As well as being a businessman and cutlery manufacturer, W. G. Ibberson was involved in a number of local organisations, societies and clubs, and was as a result a respected and well-known figure in Sheffield. He notably became a Freeman of the Company of Cutlers in Hallamshire in 1944 and served as Master Cutler in 1954 to 1955. In addition to this, he was a founding member of Sheffield Junior Chamber of Commerce and was elected as President in 1929. He went on to serve as the President of the Sheffield Chamber of Commerce in 1952 and remained a member of the Council until 1988. He was also an active member of Sheffield Cutlery Manufacturers’ Association, and helped establish the Cutlery Research Council, later known as Cutlery and Allied Trades Research Association (CATRA) in 1952.

In later life, he worked tirelessly as Chairman of the Council for the Conservation of Sheffield Antiquities Ltd to raise the funds necessary to restore Abbeydale Industrial Hamlet, which opened to the public as a museum in 1970. Sheffield Assay Office appointed him to the prestigious position of Guardian in 1967, and he served as Chairman of the Guardians in 1976.

W. G. Ibberson was a dedicated Freemason having been initiated in Concordia Lodge, No. 4480 in 1928, where he served as Worshipful Master in 1941. Over the years, he joined various other craft lodges, masonic orders and associations primarily based in Sheffield, and served as a member of the General Board of Purposes of the United Grand Lodge of England.

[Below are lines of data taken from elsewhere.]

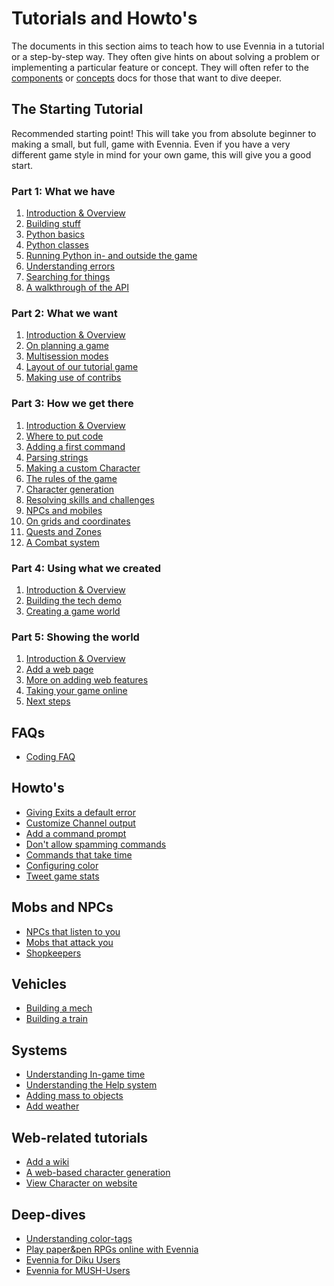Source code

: # Tutorials and Howto's

The documents in this section aims to teach how to use Evennia in a tutorial or
a step-by-step way. They often give hints on about solving a problem or implementing
a particular feature or concept. They will often refer to the
[components](Components/Components-Overview) or [concepts](Concepts/Concepts-Overview)
docs for those that want to dive deeper.

## The Starting Tutorial

Recommended starting point! This will take you from absolute beginner to making
a small, but full, game with Evennia. Even if you have a very different game style
in mind for your own game, this will give you a good start.

### Part 1: What we have

1. [Introduction & Overview](Starting/Starting-Part1)
1. [Building stuff](Starting/Part1/Building-Quickstart)
1. [Python basics](Starting/Part1/Python-basic-introduction)
1. [Python classes](Starting/Python-basic-tutorial-part-two)
1. [Running Python in- and outside the game](../Coding/Execute-Python-Code)
1. [Understanding errors](Understanding-Errors)
1. [Searching for things](Starting/Tutorial-Searching-For-Objects)
1. [A walkthrough of the API](Walkthrough-of-API)

### Part 2: What we want

1. [Introduction & Overview](Starting/Starting-Part2)
1. [On planning a game](Starting/Part2/Game-Planning)
1. [Multisession modes](Multi-session-modes)
1. [Layout of our tutorial game](Game-Tutorial-Planning)
1. [Making use of contribs](Using-Contribs)

### Part 3: How we get there

1. [Introduction & Overview](Starting/Starting-Part3)
1. [Where to put code](Starting/First-Steps-Coding)
1. [Adding a first command](Starting/Adding-Command-Tutorial)
1. [Parsing strings](Starting/Parsing-command-arguments,-theory-and-best-practices)
1. [Making a custom Character](Starting/Adding-Object-Typeclass-Tutorial)
1. [The rules of the game](Starting/Implementing-a-game-rule-system)
1. [Character generation](Character-Generkation)
1. [Resolving skills and challenges](Skills-and-Challenges)
1. [NPCs and mobiles](NPCs-and-Mobiles)
1. [On grids and coordinates](Starting/Coordinates)
1. [Quests and Zones](Quests-and-Zones)
1. [A Combat system](Combat-System)

### Part 4: Using what we created

1. [Introduction & Overview](Starting/Starting-Part4)
1. [Building the tech demo](Building-the-tech-demo)
1. [Creating a game world](Creating-a-game-world)

### Part 5: Showing the world

1. [Introduction & Overview](Starting/Starting-Part5)
1. [Add a web page](Starting/Add-a-simple-new-web-page)
1. [More on adding web features](Starting/Web-Tutorial)
1. [Taking your game online](Taking-your-game-online)
1. [Next steps](Where-to-Go-from-here)


## FAQs

- [Coding FAQ](Coding-FAQ)

## Howto's

- [Giving Exits a default error](Default-Exit-Errors)
- [Customize Channel output](Customize-channels)
- [Add a command prompt](Command-Prompt)
- [Don't allow spamming commands](Command-Cooldown)
- [Commands that take time](Command-Duration)
- [Configuring color](Manually-Configuring-Color)
- [Tweet game stats](Tutorial-Tweeting-Game-Stats)

## Mobs and NPCs

- [NPCs that listen to you](Tutorial-NPCs-listening)
- [Mobs that attack you](Tutorial-Aggressive-NPCs)
- [Shopkeepers](NPC-shop-Tutorial)

## Vehicles

- [Building a mech](Building-a-mech-tutorial)
- [Building a train](Tutorial-Vehicles)

## Systems

- [Understanding In-game time](Gametime-Tutorial)
- [Understanding the Help system](Help-System-Tutorial)
- [Adding mass to objects](Mass-and-weight-for-objects)
- [Add weather](Weather-Tutorial)

## Web-related tutorials

- [Add a wiki](Add-a-wiki-on-your-website)
- [A web-based character generation](Web-Character-Generation)
- [View Character on website](Web-Character-View-Tutorial)

## Deep-dives
- [Understanding color-tags](Understanding-Color-Tags)
- [Play paper&pen RPGs online with Evennia](Evennia-for-roleplaying-sessions)
- [Evennia for Diku Users](Evennia-for-Diku-Users)
- [Evennia for MUSH-Users](Evennia-for-MUSH-Users)

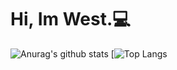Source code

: # Hi, Im West.💻

![Anurag's github stats](https://github-readme-stats.vercel.app/api?username=wesrt&show_icons=true&theme=tokyonight)
[![Top Langs](https://github-readme-stats.vercel.app/api/top-langs/?username=wesrt&show_icons=true&theme=tokyonight)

He married Lillian Josephine Fretwell Skinner in 1934. The couple lived together at Crossgates, 26 Lawson Road, Sheffield. They had four sons together, William Robert (born 1936), John Skinner (born 1939), Charles David (born 1941) and Michael Henry (born 1946).

In his leisure time, W. G. Ibberson was a keen photographer and amateur filmmaker, and a number of the films that he made showing family life in Sheffield, and documenting processes used to make cutlery at George Ibberson & Co. Ltd are now held by Yorkshire Film Archive. Remembered as a gregarious man and raconteur, he died suddenly on 12 June 1988, aged 86.